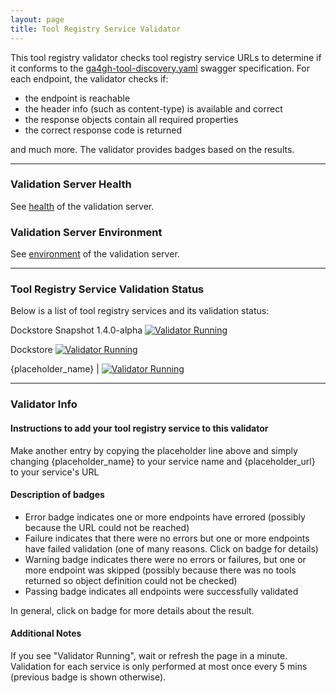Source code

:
 ```yaml
---
layout: page
title: Tool Registry Service Validator
---
```

This tool registry validator checks tool registry service URLs to determine if it conforms to the [ga4gh-tool-discovery.yaml](https://github.com/ga4gh/tool-registry-schemas/blob/feature/trsv_changes/src/main/resources/swagger/ga4gh-tool-discovery.yaml) swagger specification.  For each endpoint, the validator checks if:
- the endpoint is reachable
- the header info (such as content-type) is available and correct
- the response objects contain all required properties
- the correct response code is returned

and much more.  The validator provides badges based on the results.

---
### Validation Server Health
See [health]({{site.validation-server-url}}/health_check) of the validation server.


### Validation Server Environment
See [environment]({{site.validation-server-url}}/environment) of the validation server.

---
### Tool Registry Service Validation Status
Below is a list of tool registry services and its validation status:

Dockstore Snapshot 1.4.0-alpha [![Validator Running]({{site.validation-server-url}}/trs/validator?url=http://142.1.177.94:8080)]({{site.validation-server-url}}/trs/validator/debug?url=http://142.1.177.94:8080) 

Dockstore [![Validator Running]({{site.validation-server-url}}/trs/validator?url=https://dockstore.org:8443)]({{site.validation-server-url}}/trs/validator/debug?url=https://dockstore.org:8443) 

{placeholder_name} | [![Validator Running]({{site.validation-server-url}}/trs/validator?url={placeholder_url})]({{site.validation-server-url}}/trs/validator/debug?url={placeholder_url})      

---
### Validator Info

#### Instructions to add your tool registry service to this validator

Make another entry by copying the placeholder line above and simply changing {placeholder_name} to your service name and {placeholder_url} to your service's URL

#### Description of badges

- Error badge indicates one or more endpoints have errored (possibly because the URL could not be reached)
- Failure indicates that there were no errors but one or more endpoints have failed validation (one of many reasons.  Click on badge for details)
- Warning badge indicates there were no errors or failures, but one or more endpoint was skipped (possibly because there was no tools returned so object definition could not be checked)
- Passing badge indicates all endpoints were successfully validated

In general, click on badge for more details about the result.

#### Additional Notes

If you see "Validator Running", wait or refresh the page in a minute.  Validation for each service is only performed at most once every 5 mins (previous badge is shown otherwise).

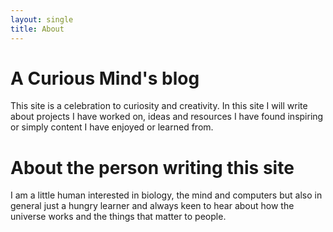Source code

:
 ```yaml
---
layout: single 
title: About
---
```


# A Curious Mind's blog

This site is a celebration to curiosity and creativity. In this site I will write about projects I have worked on, ideas and resources I have found inspiring or simply content I have enjoyed or learned from.

# About the person writing this site

I am a little human interested in biology, the mind and computers but also in general just a hungry learner and always keen to hear about how the universe works and the things that matter to people.


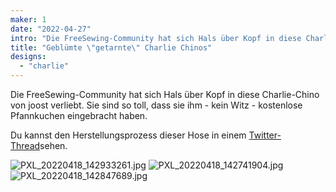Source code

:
 ```yaml
---
maker: 1
date: "2022-04-27"
intro: "Die FreeSewing-Community hat sich Hals über Kopf in diese Charlie-Chino von joost verliebt. Sie sind so toll, dass sie ihm - kein Witz - kostenlose Pfannkuchen eingebracht haben."
title: "Geblümte \"getarnte\" Charlie Chinos"
designs:
  - "charlie"
---
```


Die FreeSewing-Community hat sich Hals über Kopf in diese Charlie-Chino von joost verliebt. Sie sind so toll, dass sie ihm - kein Witz - kostenlose Pfannkuchen eingebracht haben.

Du kannst den Herstellungsprozess dieser Hose in einem [Twitter-Thread](https://twitter.com/j__st/status/1516078829550411782)sehen.

![PXL_20220418_142933261.jpg](https://posts.freesewing.org/uploads/PXL_20220418_142933261_90e5101fa5.jpg) ![PXL_20220418_142741904.jpg](https://posts.freesewing.org/uploads/PXL_20220418_142741904_ec826700ba.jpg) ![PXL_20220418_142847689.jpg](https://posts.freesewing.org/uploads/PXL_20220418_142847689_6ac07db234.jpg)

■ Exercise brief
Only the lines above from the one containing "#### Additional Notes" through the one containing "# About the person writing this site" should be returned, verbatim and inclusive, with pictures excluded.

■ Solution for this task
#### Additional Notes

If you see "Validator Running", wait or refresh the page in a minute.  Validation for each service is only performed at most once every 5 mins (previous badge is shown otherwise).

Source code

:
 ```yaml
---
layout: single 
title: About
---
```


# A Curious Mind's blog

This site is a celebration to curiosity and creativity. In this site I will write about projects I have worked on, ideas and resources I have found inspiring or simply content I have enjoyed or learned from.

# About the person writing this site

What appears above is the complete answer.